▶ **EXERCISE**: Pictures aside, repeat the whole listing word for word.

▶ **MATERIAL SHOWN**:
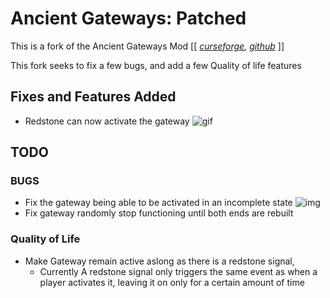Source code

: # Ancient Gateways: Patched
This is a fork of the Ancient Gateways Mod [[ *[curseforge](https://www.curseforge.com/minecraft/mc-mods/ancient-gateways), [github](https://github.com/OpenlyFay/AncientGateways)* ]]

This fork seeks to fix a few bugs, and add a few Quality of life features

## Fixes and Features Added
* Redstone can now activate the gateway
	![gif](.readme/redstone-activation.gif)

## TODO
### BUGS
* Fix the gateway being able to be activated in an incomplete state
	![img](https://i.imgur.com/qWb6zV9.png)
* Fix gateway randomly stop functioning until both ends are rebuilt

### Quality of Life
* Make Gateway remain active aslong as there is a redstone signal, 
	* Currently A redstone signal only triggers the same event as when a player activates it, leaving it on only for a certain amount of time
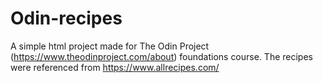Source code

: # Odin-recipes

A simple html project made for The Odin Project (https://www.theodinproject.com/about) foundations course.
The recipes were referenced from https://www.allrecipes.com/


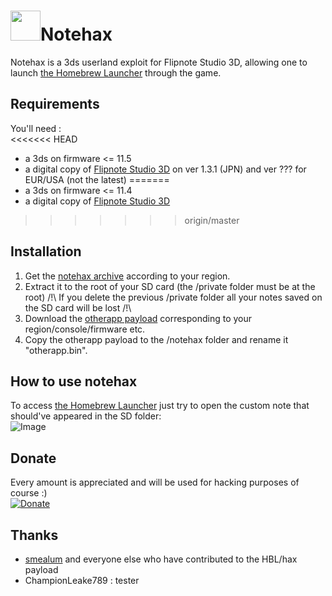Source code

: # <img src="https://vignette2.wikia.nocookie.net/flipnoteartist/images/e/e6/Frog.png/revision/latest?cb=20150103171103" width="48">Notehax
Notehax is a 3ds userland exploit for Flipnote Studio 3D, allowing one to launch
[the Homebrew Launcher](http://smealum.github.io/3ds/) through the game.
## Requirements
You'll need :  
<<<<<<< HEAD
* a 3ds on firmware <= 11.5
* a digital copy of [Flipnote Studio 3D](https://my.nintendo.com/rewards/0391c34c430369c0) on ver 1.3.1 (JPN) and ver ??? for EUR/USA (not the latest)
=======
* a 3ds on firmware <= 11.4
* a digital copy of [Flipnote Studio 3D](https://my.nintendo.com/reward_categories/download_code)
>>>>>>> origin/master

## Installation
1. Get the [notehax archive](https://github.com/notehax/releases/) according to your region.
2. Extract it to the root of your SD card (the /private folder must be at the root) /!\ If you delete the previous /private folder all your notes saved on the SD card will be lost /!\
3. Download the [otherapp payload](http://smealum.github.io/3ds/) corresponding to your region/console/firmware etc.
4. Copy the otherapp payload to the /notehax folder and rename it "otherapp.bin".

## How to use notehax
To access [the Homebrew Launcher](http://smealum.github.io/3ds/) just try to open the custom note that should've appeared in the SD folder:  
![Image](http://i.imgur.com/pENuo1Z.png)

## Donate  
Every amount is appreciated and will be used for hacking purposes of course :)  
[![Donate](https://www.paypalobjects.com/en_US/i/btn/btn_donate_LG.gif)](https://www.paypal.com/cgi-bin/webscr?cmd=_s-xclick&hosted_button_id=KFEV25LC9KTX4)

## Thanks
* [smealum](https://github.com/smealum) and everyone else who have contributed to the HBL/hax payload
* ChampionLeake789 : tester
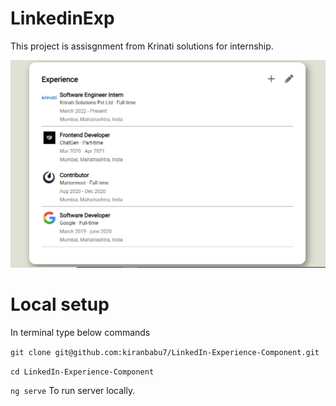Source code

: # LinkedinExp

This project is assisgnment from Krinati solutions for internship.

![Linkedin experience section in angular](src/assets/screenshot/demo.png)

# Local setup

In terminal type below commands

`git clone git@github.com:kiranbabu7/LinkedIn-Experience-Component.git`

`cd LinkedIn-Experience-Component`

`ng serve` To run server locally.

▶ **SOLUTION TO THIS TASK**:
Source code

: # Ancient Gateways: Patched
This is a fork of the Ancient Gateways Mod [[ *[curseforge](https://www.curseforge.com/minecraft/mc-mods/ancient-gateways), [github](https://github.com/OpenlyFay/AncientGateways)* ]]

This fork seeks to fix a few bugs, and add a few Quality of life features

## Fixes and Features Added
* Redstone can now activate the gateway
	![gif](.readme/redstone-activation.gif)

## TODO
### BUGS
* Fix the gateway being able to be activated in an incomplete state
	![img](https://i.imgur.com/qWb6zV9.png)
* Fix gateway randomly stop functioning until both ends are rebuilt

### Quality of Life
* Make Gateway remain active aslong as there is a redstone signal, 
	* Currently A redstone signal only triggers the same event as when a player activates it, leaving it on only for a certain amount of time
Source code

: # Odin-recipes

A simple html project made for The Odin Project (https://www.theodinproject.com/about) foundations course.
The recipes were referenced from https://www.allrecipes.com/


Source code

: # <img src="https://vignette2.wikia.nocookie.net/flipnoteartist/images/e/e6/Frog.png/revision/latest?cb=20150103171103" width="48">Notehax
Notehax is a 3ds userland exploit for Flipnote Studio 3D, allowing one to launch
[the Homebrew Launcher](http://smealum.github.io/3ds/) through the game.
## Requirements
You'll need :  
<<<<<<< HEAD
* a 3ds on firmware <= 11.5
* a digital copy of [Flipnote Studio 3D](https://my.nintendo.com/rewards/0391c34c430369c0) on ver 1.3.1 (JPN) and ver ??? for EUR/USA (not the latest)
=======
* a 3ds on firmware <= 11.4
* a digital copy of [Flipnote Studio 3D](https://my.nintendo.com/reward_categories/download_code)
>>>>>>> origin/master

## Installation
1. Get the [notehax archive](https://github.com/notehax/releases/) according to your region.
2. Extract it to the root of your SD card (the /private folder must be at the root) /!\ If you delete the previous /private folder all your notes saved on the SD card will be lost /!\
3. Download the [otherapp payload](http://smealum.github.io/3ds/) corresponding to your region/console/firmware etc.
4. Copy the otherapp payload to the /notehax folder and rename it "otherapp.bin".

## How to use notehax
To access [the Homebrew Launcher](http://smealum.github.io/3ds/) just try to open the custom note that should've appeared in the SD folder:  
![Image](http://i.imgur.com/pENuo1Z.png)

## Donate  
Every amount is appreciated and will be used for hacking purposes of course :)  
[![Donate](https://www.paypalobjects.com/en_US/i/btn/btn_donate_LG.gif)](https://www.paypal.com/cgi-bin/webscr?cmd=_s-xclick&hosted_button_id=KFEV25LC9KTX4)

## Thanks
* [smealum](https://github.com/smealum) and everyone else who have contributed to the HBL/hax payload
* ChampionLeake789 : tester
Source code

: # LinkedinExp

This project is assisgnment from Krinati solutions for internship.

![Linkedin experience section in angular](src/assets/screenshot/demo.png)

# Local setup

In terminal type below commands

`git clone git@github.com:kiranbabu7/LinkedIn-Experience-Component.git`

`cd LinkedIn-Experience-Component`

`ng serve` To run server locally.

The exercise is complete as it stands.